Still no blink. Still no hint of him making a confession that perhaps doesn’t exist. But he wants more from me. He wants too much, I think again. And maybe me looking for Kara in him, and the way he said her name, is me wanting too much as well. “The bottom line,” I say, “is that Kara and I are not estranged. Not even close. She will come after me if she gets the chance and she won’t believe I chose Michael Alvarez to be the man in my bed, by choice.”
“Did you?”
“I’m here,” I say, shutting the pizza box, fighting a wave of anger at too many things to name that have nothing to do with him. “That should answer that question.”

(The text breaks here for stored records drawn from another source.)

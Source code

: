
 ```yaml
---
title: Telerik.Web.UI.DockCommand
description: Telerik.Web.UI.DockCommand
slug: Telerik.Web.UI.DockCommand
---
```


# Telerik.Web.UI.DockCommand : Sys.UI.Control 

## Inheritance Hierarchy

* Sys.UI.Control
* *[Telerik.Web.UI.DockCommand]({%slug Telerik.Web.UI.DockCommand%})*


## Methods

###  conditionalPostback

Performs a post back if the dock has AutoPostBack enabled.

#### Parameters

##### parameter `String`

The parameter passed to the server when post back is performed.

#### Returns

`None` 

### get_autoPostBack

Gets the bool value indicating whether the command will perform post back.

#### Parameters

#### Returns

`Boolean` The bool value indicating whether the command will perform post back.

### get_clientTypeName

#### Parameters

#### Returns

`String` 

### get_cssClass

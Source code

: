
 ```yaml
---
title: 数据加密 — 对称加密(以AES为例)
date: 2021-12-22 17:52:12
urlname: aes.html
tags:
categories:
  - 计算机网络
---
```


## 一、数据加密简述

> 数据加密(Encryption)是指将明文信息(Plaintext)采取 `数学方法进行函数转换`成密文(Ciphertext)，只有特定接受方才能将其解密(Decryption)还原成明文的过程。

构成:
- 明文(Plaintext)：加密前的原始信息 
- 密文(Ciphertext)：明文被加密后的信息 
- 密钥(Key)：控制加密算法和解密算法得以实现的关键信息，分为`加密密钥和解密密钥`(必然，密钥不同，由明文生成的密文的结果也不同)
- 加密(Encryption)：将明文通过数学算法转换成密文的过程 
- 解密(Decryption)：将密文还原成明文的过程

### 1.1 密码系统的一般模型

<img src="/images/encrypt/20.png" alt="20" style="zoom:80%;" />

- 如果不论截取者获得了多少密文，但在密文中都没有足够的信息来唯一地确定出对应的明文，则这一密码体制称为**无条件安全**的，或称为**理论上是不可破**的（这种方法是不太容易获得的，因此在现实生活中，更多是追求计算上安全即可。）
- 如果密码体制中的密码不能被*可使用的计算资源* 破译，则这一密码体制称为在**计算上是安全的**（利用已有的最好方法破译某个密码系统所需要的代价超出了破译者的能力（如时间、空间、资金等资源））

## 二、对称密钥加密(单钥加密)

“It doesn’t,” he says, and I start to stand, afraid he will see something in my eyes that will motivate him to play hero or monster, whichever he might be, but he catches my arm, heat radiating all the way to my shoulder. “But I’m here now, too,” he says, his voice soft, but no less absolute.
“I’m not sure if that should make me feel better or scare the shit out me.”
“It should scare the shit out of anyone who wants to hurt you. Not out of you.”
I have no idea why, but my stomach flutters like I’ve just had Prince Charming tell me that I’m his princess, which makes me angry at me, not him. I don’t do the whole fairytale fantasy thing. Ever. And I sure don’t do it now. “I know too little about you to accept that I’m safe with you, and no one else is.”